Elizabeth Dodd is nonfiction editor for Terrain.org. Her most recent book is Horizon’s Lens, from University of Nebraska Press. She teaches creative writing and environmental literature at Kansas State University. 

A Brush ~ Danielle Ofri

“And how are your kids?” Mr. Corrales was asking me. As one of my long-term patients, Mr. Corrales had been following my life for the past decade, as I had been following his. He was one of the patients who’d known me before I was married, and as it happened, his visit was taking place on my wedding anniversary. He had followed each of my pregnancies, seen pictures on my desk of my three kids, run into me on First Avenue while I was rushing my kids to daycare. And I followed his life over the decade, through his multiple attempts to stop drinking and smoking, the stress of his mother’s death, his intermittent bouts of unemployment, the ups and downs of his blood pressure and lipid levels.

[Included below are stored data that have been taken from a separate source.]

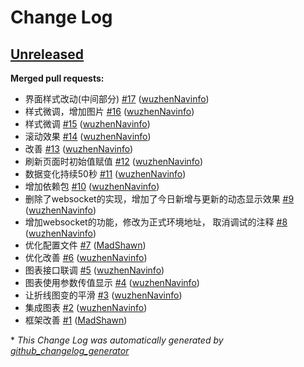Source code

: # Change Log

## [Unreleased](https://github.com/wangtun/global/tree/HEAD)

**Merged pull requests:**

- 界面样式改动\(中间部分\) [\#17](https://github.com/wangtun/global/pull/17) ([wuzhenNavinfo](https://github.com/wuzhenNavinfo))
- 样式微调，增加图片 [\#16](https://github.com/wangtun/global/pull/16) ([wuzhenNavinfo](https://github.com/wuzhenNavinfo))
- 样式微调 [\#15](https://github.com/wangtun/global/pull/15) ([wuzhenNavinfo](https://github.com/wuzhenNavinfo))
-  滚动效果 [\#14](https://github.com/wangtun/global/pull/14) ([wuzhenNavinfo](https://github.com/wuzhenNavinfo))
- 改善 [\#13](https://github.com/wangtun/global/pull/13) ([wuzhenNavinfo](https://github.com/wuzhenNavinfo))
-  刷新页面时初始值赋值 [\#12](https://github.com/wangtun/global/pull/12) ([wuzhenNavinfo](https://github.com/wuzhenNavinfo))
-  数据变化持续50秒 [\#11](https://github.com/wangtun/global/pull/11) ([wuzhenNavinfo](https://github.com/wuzhenNavinfo))
-  增加依赖包 [\#10](https://github.com/wangtun/global/pull/10) ([wuzhenNavinfo](https://github.com/wuzhenNavinfo))
-  删除了websocket的实现，增加了今日新增与更新的动态显示效果 [\#9](https://github.com/wangtun/global/pull/9) ([wuzhenNavinfo](https://github.com/wuzhenNavinfo))
-  增加websocket的功能，修改为正式环境地址， 取消调试的注释 [\#8](https://github.com/wangtun/global/pull/8) ([wuzhenNavinfo](https://github.com/wuzhenNavinfo))
-  优化配置文件 [\#7](https://github.com/wangtun/global/pull/7) ([MadShawn](https://github.com/MadShawn))
- 优化改善 [\#6](https://github.com/wangtun/global/pull/6) ([wuzhenNavinfo](https://github.com/wuzhenNavinfo))
-  图表接口联调 [\#5](https://github.com/wangtun/global/pull/5) ([wuzhenNavinfo](https://github.com/wuzhenNavinfo))
- 图表使用参数传值显示 [\#4](https://github.com/wangtun/global/pull/4) ([wuzhenNavinfo](https://github.com/wuzhenNavinfo))
- 让折线图变的平滑 [\#3](https://github.com/wangtun/global/pull/3) ([wuzhenNavinfo](https://github.com/wuzhenNavinfo))
- 集成图表 [\#2](https://github.com/wangtun/global/pull/2) ([wuzhenNavinfo](https://github.com/wuzhenNavinfo))
- 框架改善 [\#1](https://github.com/wangtun/global/pull/1) ([MadShawn](https://github.com/MadShawn))



\* *This Change Log was automatically generated by [github_changelog_generator](https://github.com/skywinder/Github-Changelog-Generator)*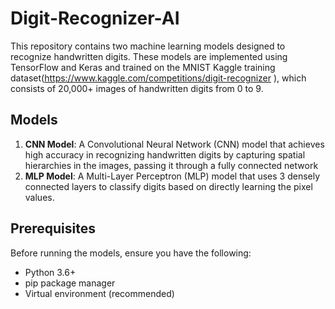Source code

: # Digit-Recognizer-AI

This repository contains two machine learning models designed to recognize handwritten digits. These models are implemented using TensorFlow and Keras and trained on the MNIST Kaggle training dataset(https://www.kaggle.com/competitions/digit-recognizer ), which consists of 20,000+ images of handwritten digits from 0 to 9.

## Models

1. **CNN Model**: A Convolutional Neural Network (CNN) model that achieves high accuracy in recognizing handwritten digits by capturing spatial hierarchies in the images, passing it through a fully connected network
2. **MLP Model**: A Multi-Layer Perceptron (MLP) model that uses 3 densely connected layers to classify digits based on directly learning the pixel values.

## Prerequisites

Before running the models, ensure you have the following:
- Python 3.6+
- pip package manager
- Virtual environment (recommended)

Mr. Corrales had a jovial, “one-of-the-guys” feel about him—backslapping, joking, always ready with a wink and a one-liner. But there was also a genuine sweetness about him—his devotion to his mother, the help he constantly offered to his elderly neighbors, the doggedness with which he assisted a prior roommate with bipolar disorder, the soft chuckles that always came out when he heard of my children learning to walk or starting to talk.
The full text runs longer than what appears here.